My Dad started as a computer programmer when computers had punch cards.

My brother is a millionaire from starting his own business. I am doing pretty good myself.”

The family that boot straps together defends FoxConn together!

 
 
Comment by aNYCdj
2012-06-23 08:13:43

Here in my little part of queens this is a True statement….the American dream…but Not the Russian dream the Romanian dream the Asian Korean dream.

They seem to be doing just fine…night clubs with lines at the door not seen in 5 years….but no American music, restaurants full…but no American food served…Asian fusion catering hall expanded into 2 more spaces… Yes Not much hope for Americans I see…new Halal food places. and some new Spanish places the Spanish Rock night club still packs them in…

—–And so dies the American Dream

Comment by Mr. Smithers
2012-06-23 09:28:48

That’s because unlike Americans, Russians, Romanians, Koreans do this thing called…hard work.
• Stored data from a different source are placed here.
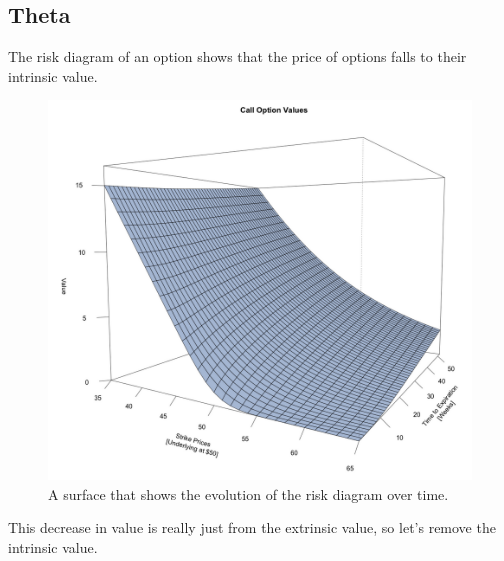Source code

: \documentclass{article}
\begin{document}
  \subsection{Theta}

    The risk diagram of an option shows that the price of options falls to their intrinsic value. 

    \begin{figure}[H]
      \centering 
      \includegraphics[scale=0.4]{img/theta1.png}
      \caption{A surface that shows the evolution of the risk diagram over time. } 
      \label{fig:theta1}
    \end{figure}

    This decrease in value is really just from the extrinsic value, so let's remove the intrinsic value. 
\end{document}
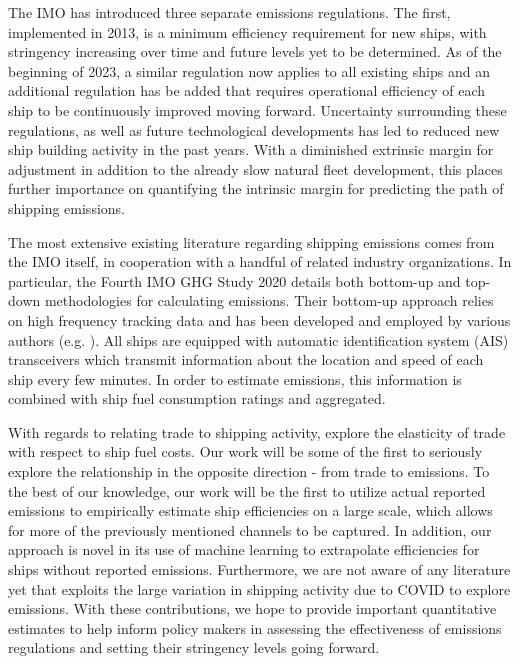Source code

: \documentclass[hidelinks, 12pt,letterpaper]{article}
\begin{document}
The IMO has introduced three separate emissions regulations. The first, implemented in 2013, is a minimum efficiency requirement for new ships, with stringency increasing over time and future levels yet to be determined. As of the beginning of 2023, a similar regulation now applies to all existing ships and an additional regulation has be added that requires operational efficiency of each ship to be continuously improved moving forward. Uncertainty surrounding these regulations, as well as future technological developments has led to reduced new ship building activity in the past years. With a diminished extrinsic margin for adjustment in addition to the already slow natural fleet development, this places further importance on quantifying the intrinsic margin for predicting the path of shipping emissions.

The most extensive existing literature regarding shipping emissions comes from the IMO itself, in cooperation with a handful of related industry organizations. In particular, the Fourth IMO GHG Study 2020 \citep{faber2020fourth} details both bottom-up and top-down methodologies for calculating emissions. Their bottom-up approach relies on high frequency tracking data and has been developed and employed by various authors (e.g. \citet{olmer2017greenhouse, johansson2017global, jalkanen2009modelling, van2018spatially}). All ships are equipped with automatic identification system (AIS) transceivers which transmit information about the location and speed of each ship every few minutes. In order to estimate emissions, this information is combined with ship fuel consumption ratings and aggregated.

With regards to relating trade to shipping activity, \citet{brancaccio2018impact} explore the elasticity of trade with respect to ship fuel costs. Our work will be some of the first to seriously explore the relationship in the opposite direction - from trade to emissions. To the best of our knowledge, our work will be the first to utilize actual reported emissions to empirically estimate ship efficiencies on a large scale, which allows for more of the previously mentioned channels to be captured. In addition, our approach is novel in its use of machine learning to extrapolate efficiencies for ships without reported emissions. Furthermore, we are not aware of any literature yet that exploits the large variation in shipping activity due to COVID to explore emissions. With these contributions, we hope to provide important quantitative estimates to help inform policy makers in assessing the effectiveness of emissions regulations and setting their stringency levels going forward.
\end{document}
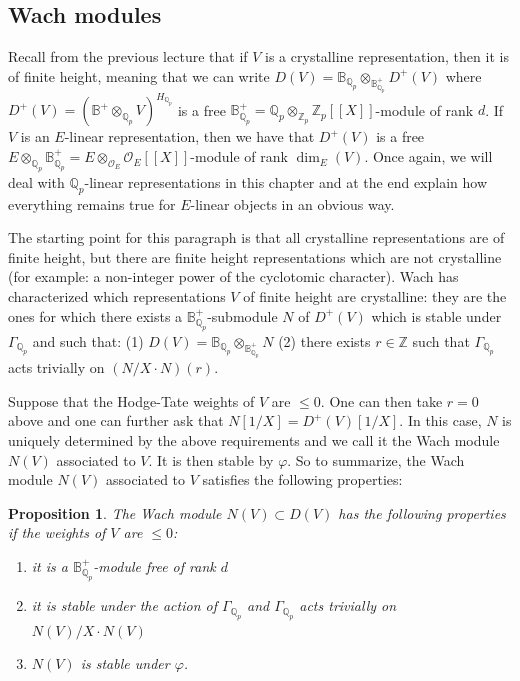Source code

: \documentclass[11pt]{amsart}
\def\Z{{\mathbb Z}_p}
\def\Q{{\mathbb Q}_p}
\def\O{{\mathcal O}_E}
\def\Qp{{\mathbb Q}_p}
\def\bb{\mathbb{B}}
\def\bplus{\mathbb{B}^+}
\newtheorem{prop}[definit]{\bf{Proposition}}
\begin{document}
\subsection{Wach modules}\label{LB51} 
Recall from the previous lecture that if $V$ is a crystalline 
representation, then it is of finite height, meaning that we can write 
$D(V) = \bb_{\Q} \otimes_{\bplus_{\Q}} D^+(V)$ where $D^+(V) = (\bplus 
\otimes_{\Q} V)^{H_{\Q}}$ is a free $\bplus_{\Q} = \Q \otimes_{\Z} 
\Z[[X]]$-module of rank $d$. If $V$ is an $E$-linear representation, 
then we have that $D^+(V)$ is a free $E \otimes_{\Q}  
\bplus_{\Q} = E \otimes_{\O} \O[[X]]$-module of rank 
$\dim_E(V)$. Once again, we will deal with $\Qp$-linear 
representations in this chapter and at the end explain how everything 
remains true for $E$-linear objects in an obvious way.  
 
The starting point for this paragraph is that all crystalline 
representations are of finite height, but there are finite height 
representations which are not crystalline (for example: a non-integer 
power of the cyclotomic character). Wach has characterized which 
representations $V$ of finite height are crystalline: they are the ones 
for which there exists a $\bplus_{\Q}$-submodule $N$ of $D^+(V)$  
which is stable under $\Gamma_{\Q}$ and such 
that: (1) $D(V) = \bb_{\Q} \otimes_{\bplus_{\Q}} N$ (2) there exists 
$r \in \mathbb{Z}$ such that $\Gamma_{\Q}$ acts trivially on $(N/ 
X\cdot N)(r)$. 
 
Suppose that the Hodge-Tate weights of $V$ are $\leq 0$. One can then 
take $r=0$ above and one can further ask that $N[1/X] = 
D^+(V)[1/X]$. In this case, $N$ is uniquely determined by the above 
requirements and we call it the Wach module $N(V)$ associated to 
$V$. It is then stable by $\varphi$. So to summarize, the Wach module 
$N(V)$ associated to $V$ satisfies the following properties: 
 
\begin{prop}\label{wachprp} 
The Wach module $N(V) \subset D(V)$ has the following properties if 
the weights of $V$ are $\leq 0$: 
\begin{enumerate} 
\item it is a $\bplus_{\Q}$-module free of rank $d$  
\item it is stable 
under the action of $\Gamma_{\Q}$ and $\Gamma_{\Q}$ acts trivially on 
$N(V)/X \cdot N(V)$  
\item $N(V)$ is stable under $\varphi$.  
\end{enumerate} 
\end{prop} 
 
\end{document}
They don’t sit around complaining on blogs 24/7 about how awful the world is or expect the govt to wipe their a$$es for them from cradle to grave. How many Romanians do you know on welfare? How many Koreans do you see using food stamps at the grocery store? How many Iranian kids do you know who get free lunch at school?

Know what else they don’t do? Refuse jobs that are “beneath them” or whine about how unfair it is that they don’t have a pension plan or a 401k plan or 6 weeks vacation or whatever else the spoiled American brat complains about these days.

They get up, go to work, work their tails off and voila, they have money to go to nightclubs and restaurants. Kind of like what America was like before the entitlement mentality kicked in.

 
Comment by ahansen
2012-06-23 09:39:10

That IS the “American Dream”, dj. Coming to this country and making it happen. Not sitting on your butt expecting it to come to you because you were born here.

Comment by aNYCdj
2012-06-23 17:16:24

I think the difference today is they are in no hurry to learn English, and expand outside of their closed circle, so its hard to patronize them …maybe when their kids start working in the store/business they will be fluent in English…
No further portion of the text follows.